[Data records]
********

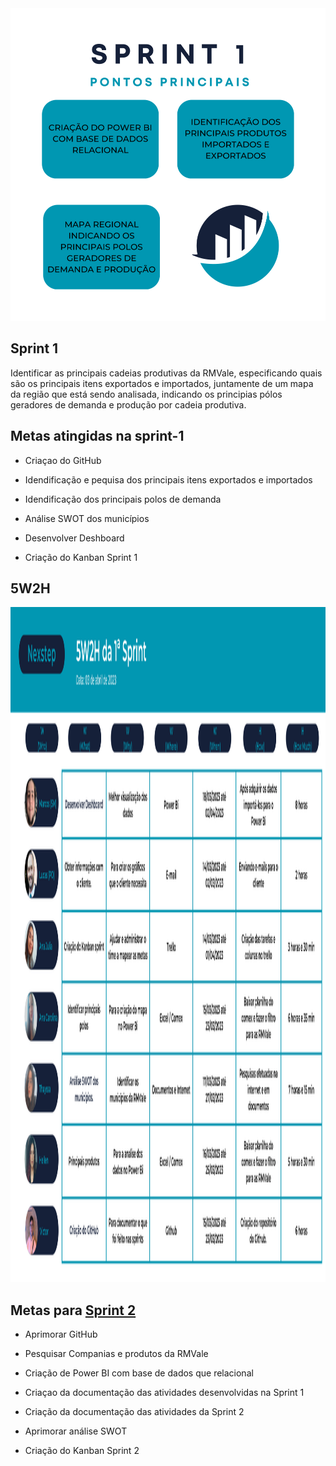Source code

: 
<img src="https://github.com/MarcosAvanzini/NextStep/blob/main/Imagens/Pontos 1.svg" width="1000" height="500"/>


## Sprint 1
Identificar as principais cadeias produtivas da RMVale, especificando quais são os principais itens exportados e importados, juntamente de um mapa da região que está sendo analisada, indicando os principias pólos geradores de demanda e produção por cadeia produtiva. 

## Metas atingidas na sprint-1

* Criaçao do GitHub

* Idendificação e pequisa dos principais itens exportados e importados

* Idendificação dos principais polos de demanda 

* Análise SWOT dos municípios 

* Desenvolver Deshboard 

* Criação do Kanban Sprint 1

## 5W2H
<img src="https://github.com/MarcosAvanzini/NextStep/blob/main/Imagens/Sprint.svg" width="1920" height="1080"/>


## Metas para [Sprint 2](https://github.com/MarcosAvanzini/NextStep/tree/Sprint-2)

* Aprimorar GitHub

* Pesquisar Companias e produtos da RMVale

* Criação de Power BI com base de dados que relacional 

* Criaçao da documentação das atividades desenvolvidas na Sprint 1

* Criação da documentação das atividades da Sprint 2

* Aprimorar análise SWOT
 
* Criação do Kanban Sprint 2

********

| Prompt |
The entries above must be output exactly, with every image left out.

| Answer space |
Source code

: 
<img src="https://github.com/MarcosAvanzini/NextStep/blob/main/Imagens/Pontos 1.svg" width="1000" height="500"/>


## Sprint 1
Identificar as principais cadeias produtivas da RMVale, especificando quais são os principais itens exportados e importados, juntamente de um mapa da região que está sendo analisada, indicando os principias pólos geradores de demanda e produção por cadeia produtiva. 

## Metas atingidas na sprint-1

* Criaçao do GitHub

* Idendificação e pequisa dos principais itens exportados e importados

* Idendificação dos principais polos de demanda 

* Análise SWOT dos municípios 

* Desenvolver Deshboard 

* Criação do Kanban Sprint 1

## 5W2H
<img src="https://github.com/MarcosAvanzini/NextStep/blob/main/Imagens/Sprint.svg" width="1920" height="1080"/>


## Metas para [Sprint 2](https://github.com/MarcosAvanzini/NextStep/tree/Sprint-2)

* Aprimorar GitHub

* Pesquisar Companias e produtos da RMVale

* Criação de Power BI com base de dados que relacional 

* Criaçao da documentação das atividades desenvolvidas na Sprint 1

* Criação da documentação das atividades da Sprint 2

* Aprimorar análise SWOT
 
* Criação do Kanban Sprint 2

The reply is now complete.